By Michael V. Milburn, John A. Ryals, and Lining Guo
Many ’omics’ technologies have now become the primary way of discovering new biomarkers, and validation of these biomarkers is a relatively new and evolving concept. Whether it’s genomics (profiling RNA and DNA), proteomics (profiling proteins), metabolomics (profiling biochemicals or metabolites) or some other discovery technology, the process starts with an idea of the type of biomarkers that are needed for a condition/disease/or health risk.
For example, kidney dysfunction is a well studied condition that can lead to a number of health problems, including kidney failure. A number of simple fasting blood and urine biomarkers do exist for kidney function and have their utilities. Creatinine is cleared slowly from the blood through the kidneys and is continuously produced from creatine in the muscle.
An increase or decrease in serum creatinine (SCr) is commonly used as an assessment of kidney function, since it measures how well the metabolite is cleared from the blood into the urine. Other biomarkers of kidney function include blood urea levels (BUN), albumin in urine, and total protein in urine. Several alternative biomarkers have also been proposed in the literature, including urinary kidney injury molecule-1 (KIM-1), neutrophil gelatinase-associated lipocalin (NGAL), osterponein, and others.

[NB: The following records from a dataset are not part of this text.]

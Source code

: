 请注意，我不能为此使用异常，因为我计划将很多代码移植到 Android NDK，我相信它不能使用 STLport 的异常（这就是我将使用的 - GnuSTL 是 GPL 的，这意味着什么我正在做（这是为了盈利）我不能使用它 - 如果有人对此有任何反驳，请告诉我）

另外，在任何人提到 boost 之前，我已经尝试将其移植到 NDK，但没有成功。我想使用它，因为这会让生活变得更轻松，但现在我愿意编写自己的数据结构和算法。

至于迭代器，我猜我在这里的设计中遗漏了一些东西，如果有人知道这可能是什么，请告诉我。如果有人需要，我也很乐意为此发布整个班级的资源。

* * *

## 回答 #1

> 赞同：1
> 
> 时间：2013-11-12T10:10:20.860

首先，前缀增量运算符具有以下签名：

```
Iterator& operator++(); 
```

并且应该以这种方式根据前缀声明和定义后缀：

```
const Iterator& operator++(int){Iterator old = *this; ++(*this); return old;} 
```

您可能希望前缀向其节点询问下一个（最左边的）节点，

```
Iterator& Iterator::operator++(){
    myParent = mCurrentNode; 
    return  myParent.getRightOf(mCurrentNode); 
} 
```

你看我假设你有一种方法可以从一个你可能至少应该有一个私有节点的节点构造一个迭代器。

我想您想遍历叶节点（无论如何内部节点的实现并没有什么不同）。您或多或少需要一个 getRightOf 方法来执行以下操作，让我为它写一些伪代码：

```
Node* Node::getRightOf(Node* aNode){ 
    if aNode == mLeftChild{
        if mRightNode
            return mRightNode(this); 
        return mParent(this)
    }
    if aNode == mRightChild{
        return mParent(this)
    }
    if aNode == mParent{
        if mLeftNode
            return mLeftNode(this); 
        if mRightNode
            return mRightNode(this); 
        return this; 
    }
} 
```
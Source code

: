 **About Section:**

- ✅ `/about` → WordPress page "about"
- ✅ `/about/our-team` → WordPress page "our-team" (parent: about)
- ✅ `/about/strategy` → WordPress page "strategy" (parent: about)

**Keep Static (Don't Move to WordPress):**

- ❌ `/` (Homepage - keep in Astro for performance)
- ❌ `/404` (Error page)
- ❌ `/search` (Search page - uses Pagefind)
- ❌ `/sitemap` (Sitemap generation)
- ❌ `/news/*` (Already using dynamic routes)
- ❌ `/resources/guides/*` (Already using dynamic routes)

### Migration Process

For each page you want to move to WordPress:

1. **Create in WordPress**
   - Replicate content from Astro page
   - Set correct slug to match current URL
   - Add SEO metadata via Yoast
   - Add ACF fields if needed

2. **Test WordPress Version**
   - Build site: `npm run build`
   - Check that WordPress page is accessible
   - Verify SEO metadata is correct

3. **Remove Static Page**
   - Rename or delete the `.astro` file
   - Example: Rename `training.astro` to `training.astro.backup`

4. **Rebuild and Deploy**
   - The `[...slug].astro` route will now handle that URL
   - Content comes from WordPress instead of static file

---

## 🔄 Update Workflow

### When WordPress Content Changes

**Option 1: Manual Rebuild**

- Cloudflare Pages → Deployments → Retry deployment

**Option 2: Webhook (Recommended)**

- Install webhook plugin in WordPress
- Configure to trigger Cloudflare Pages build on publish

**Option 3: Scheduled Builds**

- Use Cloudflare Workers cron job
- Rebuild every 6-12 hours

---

However, new and more predictive biomarkers of kidney function are needed to better assess those patients that are at risk of developing more serious kidney dysfunction. By the time that many of these current biomarkers (both metabolites and proteins) are detectable, kidney impairment is usually fairly advanced and it can be too late to reverse the loss of kidney function. Also, unlike liver injury which may be able to heal itself over time, kidney injury is often permanent and effects patients for the rest of their lives.